_TASK PROMPT_:
Where the records below have a line with "flipped", that line is to be copied.

_SOURCE INFORMATION_:

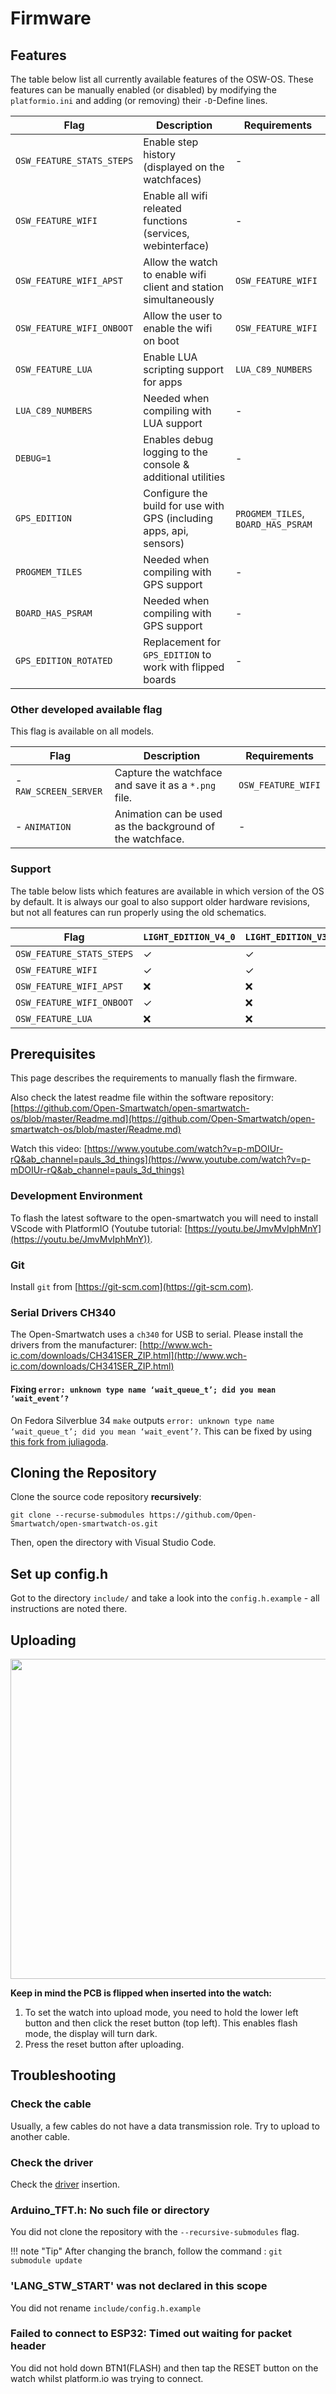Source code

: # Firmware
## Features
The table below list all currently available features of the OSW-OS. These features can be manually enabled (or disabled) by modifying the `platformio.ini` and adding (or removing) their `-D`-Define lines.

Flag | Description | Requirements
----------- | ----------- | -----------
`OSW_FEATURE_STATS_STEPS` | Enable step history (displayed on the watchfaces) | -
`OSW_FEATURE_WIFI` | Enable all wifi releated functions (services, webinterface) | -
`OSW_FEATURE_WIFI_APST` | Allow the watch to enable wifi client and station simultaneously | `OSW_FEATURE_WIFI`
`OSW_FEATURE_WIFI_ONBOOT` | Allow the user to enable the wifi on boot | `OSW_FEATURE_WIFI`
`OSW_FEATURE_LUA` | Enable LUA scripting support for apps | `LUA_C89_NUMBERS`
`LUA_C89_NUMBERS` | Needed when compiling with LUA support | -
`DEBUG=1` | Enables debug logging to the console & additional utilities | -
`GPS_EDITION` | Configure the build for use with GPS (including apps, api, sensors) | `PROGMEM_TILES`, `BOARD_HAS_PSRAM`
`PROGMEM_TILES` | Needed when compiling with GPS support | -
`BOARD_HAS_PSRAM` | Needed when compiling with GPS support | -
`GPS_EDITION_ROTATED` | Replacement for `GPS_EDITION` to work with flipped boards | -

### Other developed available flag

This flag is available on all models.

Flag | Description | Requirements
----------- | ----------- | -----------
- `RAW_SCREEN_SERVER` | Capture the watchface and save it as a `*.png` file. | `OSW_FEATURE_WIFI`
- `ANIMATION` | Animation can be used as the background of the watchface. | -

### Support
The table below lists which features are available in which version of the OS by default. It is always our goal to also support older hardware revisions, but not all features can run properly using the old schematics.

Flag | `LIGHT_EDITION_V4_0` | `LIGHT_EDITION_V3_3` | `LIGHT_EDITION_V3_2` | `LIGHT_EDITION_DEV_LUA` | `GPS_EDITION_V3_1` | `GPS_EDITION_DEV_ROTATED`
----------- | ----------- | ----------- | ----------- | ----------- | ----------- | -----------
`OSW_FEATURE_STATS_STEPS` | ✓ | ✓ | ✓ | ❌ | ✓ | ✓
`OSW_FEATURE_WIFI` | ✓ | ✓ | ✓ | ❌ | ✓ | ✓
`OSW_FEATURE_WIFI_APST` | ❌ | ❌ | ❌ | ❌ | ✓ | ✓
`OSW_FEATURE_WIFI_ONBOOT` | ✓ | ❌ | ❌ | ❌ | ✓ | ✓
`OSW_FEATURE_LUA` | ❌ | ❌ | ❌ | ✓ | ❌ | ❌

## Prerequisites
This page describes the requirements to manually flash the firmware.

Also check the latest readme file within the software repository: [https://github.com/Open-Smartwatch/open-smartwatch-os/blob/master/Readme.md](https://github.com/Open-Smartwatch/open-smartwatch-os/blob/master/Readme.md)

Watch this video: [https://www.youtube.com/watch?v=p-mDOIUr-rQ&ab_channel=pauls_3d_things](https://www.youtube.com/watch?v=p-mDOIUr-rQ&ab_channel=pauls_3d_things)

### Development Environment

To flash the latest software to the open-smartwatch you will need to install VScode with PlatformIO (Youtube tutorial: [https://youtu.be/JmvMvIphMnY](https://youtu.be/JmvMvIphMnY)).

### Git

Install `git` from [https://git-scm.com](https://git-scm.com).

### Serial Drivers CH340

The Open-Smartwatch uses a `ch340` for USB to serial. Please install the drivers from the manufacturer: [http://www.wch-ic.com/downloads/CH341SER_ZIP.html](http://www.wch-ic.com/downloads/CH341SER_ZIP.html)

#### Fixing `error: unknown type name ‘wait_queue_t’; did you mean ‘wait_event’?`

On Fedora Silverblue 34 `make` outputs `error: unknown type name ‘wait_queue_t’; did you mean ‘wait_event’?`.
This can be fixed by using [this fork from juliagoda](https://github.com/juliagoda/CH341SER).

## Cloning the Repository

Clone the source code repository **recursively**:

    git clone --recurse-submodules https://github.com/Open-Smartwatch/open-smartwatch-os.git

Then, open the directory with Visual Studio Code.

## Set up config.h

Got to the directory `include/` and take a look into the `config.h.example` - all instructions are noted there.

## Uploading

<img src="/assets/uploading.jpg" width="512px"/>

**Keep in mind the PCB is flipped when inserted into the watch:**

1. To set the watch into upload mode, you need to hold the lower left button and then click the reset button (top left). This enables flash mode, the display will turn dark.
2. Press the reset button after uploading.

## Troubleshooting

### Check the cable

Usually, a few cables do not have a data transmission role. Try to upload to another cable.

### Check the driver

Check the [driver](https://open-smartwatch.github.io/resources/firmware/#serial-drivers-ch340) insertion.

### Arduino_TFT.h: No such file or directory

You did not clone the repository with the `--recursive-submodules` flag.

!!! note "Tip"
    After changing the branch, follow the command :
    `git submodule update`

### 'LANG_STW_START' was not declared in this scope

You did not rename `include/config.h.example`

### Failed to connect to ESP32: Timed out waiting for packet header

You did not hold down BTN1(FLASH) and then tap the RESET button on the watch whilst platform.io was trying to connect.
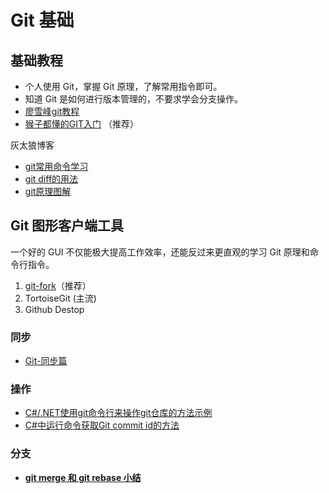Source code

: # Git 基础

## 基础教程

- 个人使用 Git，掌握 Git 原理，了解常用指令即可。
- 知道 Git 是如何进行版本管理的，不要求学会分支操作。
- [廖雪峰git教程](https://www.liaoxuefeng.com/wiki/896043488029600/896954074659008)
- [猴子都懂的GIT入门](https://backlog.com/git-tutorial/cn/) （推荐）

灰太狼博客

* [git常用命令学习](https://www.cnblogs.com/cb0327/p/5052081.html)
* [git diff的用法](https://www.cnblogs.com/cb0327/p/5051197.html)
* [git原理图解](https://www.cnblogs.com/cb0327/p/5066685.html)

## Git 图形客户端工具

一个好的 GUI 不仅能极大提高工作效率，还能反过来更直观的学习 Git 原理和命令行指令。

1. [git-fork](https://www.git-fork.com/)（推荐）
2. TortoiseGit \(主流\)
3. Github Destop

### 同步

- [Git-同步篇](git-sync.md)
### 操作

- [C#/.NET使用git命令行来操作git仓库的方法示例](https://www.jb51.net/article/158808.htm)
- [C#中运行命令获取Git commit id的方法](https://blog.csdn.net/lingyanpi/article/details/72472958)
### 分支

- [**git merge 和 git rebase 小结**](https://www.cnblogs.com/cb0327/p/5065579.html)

_TASK ANSWER_:
`GPS_EDITION_ROTATED` | Replacement for `GPS_EDITION` to work with flipped boards | -
**Keep in mind the PCB is flipped when inserted into the watch:**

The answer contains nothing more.